Calderon-Zygmund Decomposition Via Martingales

This topic first came up while attending a talk by Daniel Restrepo at the UT Austin harmonic analysis learning seminar last Friday. Daniel gave a basic overview of singular integral operators, and in the process proved and used the classical Calderon-Zygmund decomposition:

Theorem 1 (Calderón-Zygmund Decomposition) Given {f \in L^1( {\mathbb R}^d)} and {\lambda >0} there exists a collection of almost disjoint cubes {C = \bigcup_k C_k \subset \mathbb{R}^d} such that the following hold;

  • For all {k}, we have that the average of {f} behaves well:

    \displaystyle \lambda \leq \frac{1}{|C_k|} \int_{C_k} |f| \leq 2^d \lambda.\ \ \ \ \ (1)

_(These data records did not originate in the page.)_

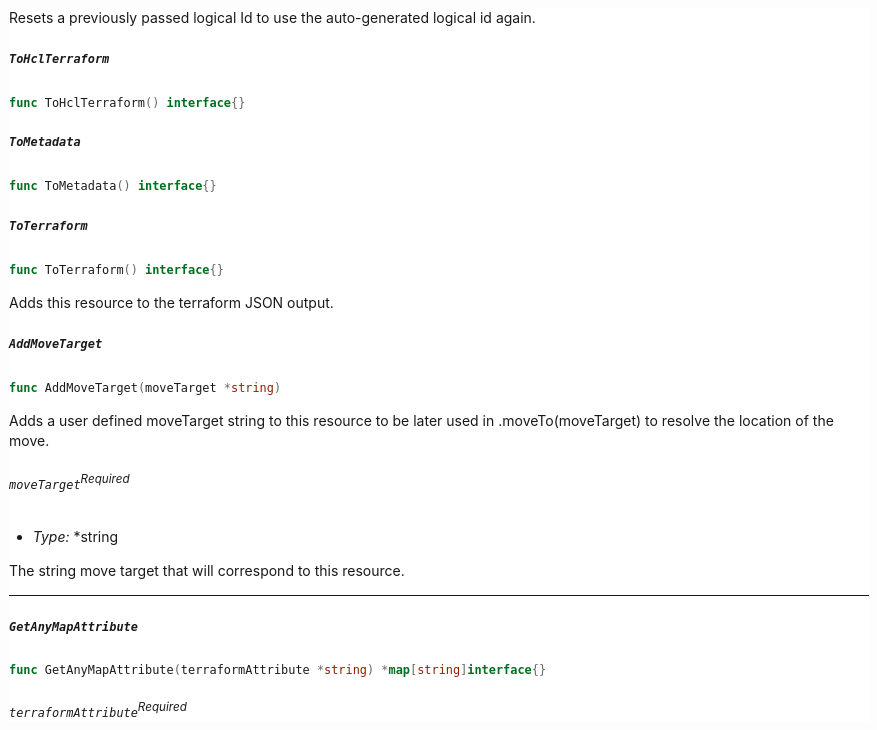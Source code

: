 Resets a previously passed logical Id to use the auto-generated logical id again.

##### `ToHclTerraform` <a name="ToHclTerraform" id="@cdktf/provider-vault.transformAlphabet.TransformAlphabet.toHclTerraform"></a>

```go
func ToHclTerraform() interface{}
```

##### `ToMetadata` <a name="ToMetadata" id="@cdktf/provider-vault.transformAlphabet.TransformAlphabet.toMetadata"></a>

```go
func ToMetadata() interface{}
```

##### `ToTerraform` <a name="ToTerraform" id="@cdktf/provider-vault.transformAlphabet.TransformAlphabet.toTerraform"></a>

```go
func ToTerraform() interface{}
```

Adds this resource to the terraform JSON output.

##### `AddMoveTarget` <a name="AddMoveTarget" id="@cdktf/provider-vault.transformAlphabet.TransformAlphabet.addMoveTarget"></a>

```go
func AddMoveTarget(moveTarget *string)
```

Adds a user defined moveTarget string to this resource to be later used in .moveTo(moveTarget) to resolve the location of the move.

###### `moveTarget`<sup>Required</sup> <a name="moveTarget" id="@cdktf/provider-vault.transformAlphabet.TransformAlphabet.addMoveTarget.parameter.moveTarget"></a>

- *Type:* *string

The string move target that will correspond to this resource.

---

##### `GetAnyMapAttribute` <a name="GetAnyMapAttribute" id="@cdktf/provider-vault.transformAlphabet.TransformAlphabet.getAnyMapAttribute"></a>

```go
func GetAnyMapAttribute(terraformAttribute *string) *map[string]interface{}
```

###### `terraformAttribute`<sup>Required</sup> <a name="terraformAttribute" id="@cdktf/provider-vault.transformAlphabet.TransformAlphabet.getAnyMapAttribute.parameter.terraformAttribute"></a>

  • For almost every {x \in C\setminus {\mathbb R}^d} we have good bounds on {f}:

    \displaystyle |f(x)| \leq \lambda \ \ \ \ \ (2)

  • Finally, we can control the size of {C} in measure by

    \displaystyle | C | \leq \lambda^{-1} \Vert f \Vert_{L^1({\mathbb R}^d)} \ \ \ \ \ (3)

The way I interpret this theorem is that it allows us to take an arbitrary {L^1} function with an arbitrary height and understand the (average) behavior of {f} at every scale. However, the theorem itself is not as interesting as its proof:

Proof: For each {k \in {\mathbb Z}}, let {\mathcal{Q}_k} the decomposition of {{\mathbb R}^d} into almost disjoint dyadic cubes of side length {2^{-k}}:

\displaystyle \mathcal{Q}_k : = \Bigg\{ \Big[\frac{n}{2^{-k}} , \frac{n+1}{2^{-k} } \Big]: n \in {\mathbb Z}\Bigg\}

Note that if {Q \in \mathcal{Q}_k}, then there are {2^d} almost disjoint cubes {Q_1, \dots Q_{2^d} \in \mathcal{Q}_{k+1}} such that

\displaystyle Q_1 \cup \cdots \cup Q_{2^d} = Q.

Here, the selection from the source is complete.